Extracted records
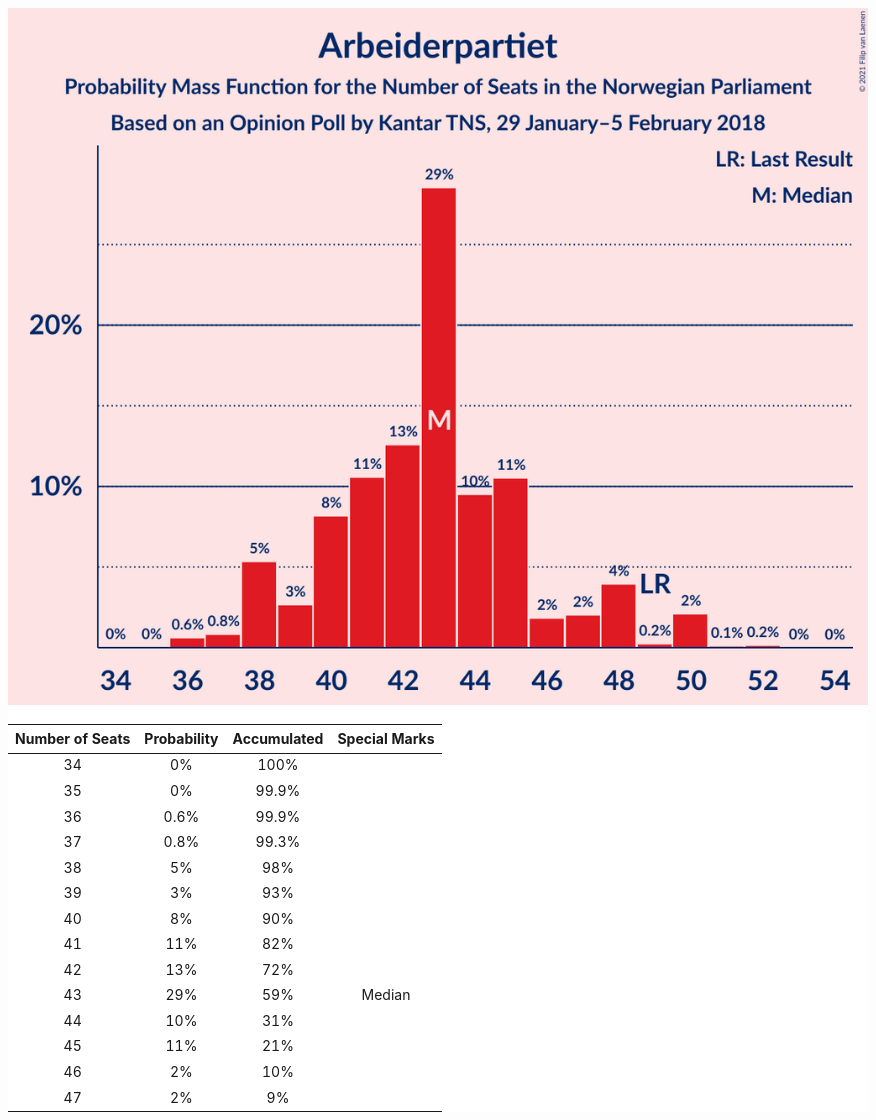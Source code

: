 ![Graph with seats probability mass function not yet produced](2018-02-05-KantarTNS-seats-pmf-arbeiderpartiet.png "Seats Probability Mass Function")

| Number of Seats | Probability | Accumulated | Special Marks |
|:---------------:|:-----------:|:-----------:|:-------------:|
| 34 | 0% | 100% |  |
| 35 | 0% | 99.9% |  |
| 36 | 0.6% | 99.9% |  |
| 37 | 0.8% | 99.3% |  |
| 38 | 5% | 98% |  |
| 39 | 3% | 93% |  |
| 40 | 8% | 90% |  |
| 41 | 11% | 82% |  |
| 42 | 13% | 72% |  |
| 43 | 29% | 59% | Median |
| 44 | 10% | 31% |  |
| 45 | 11% | 21% |  |
| 46 | 2% | 10% |  |
| 47 | 2% | 9% |  |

[PROMPT]
Here the job is to repeat the entries verbatim while leaving all pictures out.

[EXPECTED ANSWER]
Source code

: ![Graph with seats probability mass function not yet produced](2018-02-05-KantarTNS-seats-pmf-arbeiderpartiet.png "Seats Probability Mass Function")

| Number of Seats | Probability | Accumulated | Special Marks |
|:---------------:|:-----------:|:-----------:|:-------------:|
| 34 | 0% | 100% |  |
| 35 | 0% | 99.9% |  |
| 36 | 0.6% | 99.9% |  |
| 37 | 0.8% | 99.3% |  |
| 38 | 5% | 98% |  |
| 39 | 3% | 93% |  |
| 40 | 8% | 90% |  |
| 41 | 11% | 82% |  |
| 42 | 13% | 72% |  |
| 43 | 29% | 59% | Median |
| 44 | 10% | 31% |  |
| 45 | 11% | 21% |  |
| 46 | 2% | 10% |  |
| 47 | 2% | 9% |  |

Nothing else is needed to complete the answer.